The older generation is not doing their job! I need encouragement, where are all the Titus Two women? I wish I could find someone to mentor me!
These are all statements that I am hearing and reading, and they are coming from young women. They don't feel like the older women are doing their job. I understand where these women are coming from. I just celebrated my 51st birthday, have two grown children, and I still long for women who are older to live life with me! But I also remember being a young mom and how I longed for someone come along side me to encourage and instruct me.
As I reflect back over the years, I can now see the unique ways in which God provided some key women who have lived life with me over the years. Now that I am in the season of life I am in, I have been doing some evaluating and study as to what this is supposed to look like. It's easy to think we know what the Titus Two woman is supposed to be doing, but I wonder if it is a bit different than we are thinking.

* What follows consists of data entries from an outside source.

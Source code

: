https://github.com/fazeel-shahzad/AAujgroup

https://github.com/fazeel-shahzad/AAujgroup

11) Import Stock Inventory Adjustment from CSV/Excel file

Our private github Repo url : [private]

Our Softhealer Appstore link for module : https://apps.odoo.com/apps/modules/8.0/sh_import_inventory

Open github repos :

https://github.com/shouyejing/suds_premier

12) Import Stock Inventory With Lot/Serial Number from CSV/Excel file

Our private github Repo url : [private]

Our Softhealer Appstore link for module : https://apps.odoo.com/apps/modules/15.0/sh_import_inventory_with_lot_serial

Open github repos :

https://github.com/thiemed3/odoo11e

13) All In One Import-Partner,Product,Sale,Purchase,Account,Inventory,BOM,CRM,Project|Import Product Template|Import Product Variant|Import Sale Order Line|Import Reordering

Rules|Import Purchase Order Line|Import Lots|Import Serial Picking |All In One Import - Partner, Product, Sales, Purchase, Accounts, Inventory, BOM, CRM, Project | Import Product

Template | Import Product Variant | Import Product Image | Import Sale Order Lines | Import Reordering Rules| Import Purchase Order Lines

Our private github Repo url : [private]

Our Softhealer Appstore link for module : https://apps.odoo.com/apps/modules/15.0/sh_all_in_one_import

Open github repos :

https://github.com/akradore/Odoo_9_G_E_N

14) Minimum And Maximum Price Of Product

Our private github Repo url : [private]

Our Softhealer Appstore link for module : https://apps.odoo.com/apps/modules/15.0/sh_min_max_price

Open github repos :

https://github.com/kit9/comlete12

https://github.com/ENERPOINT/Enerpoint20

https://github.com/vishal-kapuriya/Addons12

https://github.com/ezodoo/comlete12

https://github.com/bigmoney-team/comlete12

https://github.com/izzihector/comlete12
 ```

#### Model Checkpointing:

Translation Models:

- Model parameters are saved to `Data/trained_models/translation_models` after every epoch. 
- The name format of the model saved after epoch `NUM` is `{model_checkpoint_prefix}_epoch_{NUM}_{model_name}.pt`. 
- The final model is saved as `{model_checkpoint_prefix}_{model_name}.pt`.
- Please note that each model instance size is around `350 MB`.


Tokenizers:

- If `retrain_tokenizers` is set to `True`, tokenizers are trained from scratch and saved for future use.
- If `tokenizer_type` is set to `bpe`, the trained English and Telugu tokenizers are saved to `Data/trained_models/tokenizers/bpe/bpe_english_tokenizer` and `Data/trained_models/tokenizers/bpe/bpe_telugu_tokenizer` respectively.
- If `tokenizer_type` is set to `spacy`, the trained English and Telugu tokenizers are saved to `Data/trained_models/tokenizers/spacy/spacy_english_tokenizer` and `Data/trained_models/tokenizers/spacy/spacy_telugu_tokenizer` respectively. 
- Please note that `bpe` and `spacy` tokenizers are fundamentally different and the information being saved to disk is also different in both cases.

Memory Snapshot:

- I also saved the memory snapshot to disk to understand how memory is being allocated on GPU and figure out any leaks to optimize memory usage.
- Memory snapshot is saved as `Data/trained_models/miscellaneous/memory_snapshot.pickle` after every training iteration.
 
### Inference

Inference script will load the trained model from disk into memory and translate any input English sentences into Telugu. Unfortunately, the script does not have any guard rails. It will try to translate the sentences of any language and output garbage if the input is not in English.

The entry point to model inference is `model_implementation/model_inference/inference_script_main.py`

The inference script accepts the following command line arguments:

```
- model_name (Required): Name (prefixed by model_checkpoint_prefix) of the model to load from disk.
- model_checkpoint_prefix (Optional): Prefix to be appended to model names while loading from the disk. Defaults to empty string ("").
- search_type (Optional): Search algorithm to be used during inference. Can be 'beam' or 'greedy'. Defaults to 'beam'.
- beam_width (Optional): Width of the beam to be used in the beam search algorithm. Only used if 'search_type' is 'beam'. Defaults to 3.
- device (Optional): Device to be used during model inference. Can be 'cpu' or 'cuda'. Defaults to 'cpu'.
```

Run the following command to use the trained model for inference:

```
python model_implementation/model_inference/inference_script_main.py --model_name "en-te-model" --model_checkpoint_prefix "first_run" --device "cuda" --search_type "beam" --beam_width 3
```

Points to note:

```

Mentoring is first seen in ancient Greece in Homer’s Odyssey. We see that Odysseus left his infant son, Telemachos, in the care of a friend named Mentor. The relationship between Telemachos and Mentor came to define mentoring as a process where an older person helps to counsel and guide a younger person. Over the years it has evolved into more than just a relationship, often becoming a program where adults train and become mentors for young people in need of guidance.
We also see a type of "mentoring" mentioned in Titus 2: 3-5. Paul calls the older women of the church, who were examples of loving their husbands, their children, being reverent, godly, modest and wise, and appointed them the job of teaching the younger woman. Paul's message was always that he preached and taught what he was already living. In 1 Corinthians 11:1, Paul says, "Imitate me, just as I also imitate Christ." In Titus the older women were encouraged to develop a ministry of teaching younger women, beginning with the lives that they lived.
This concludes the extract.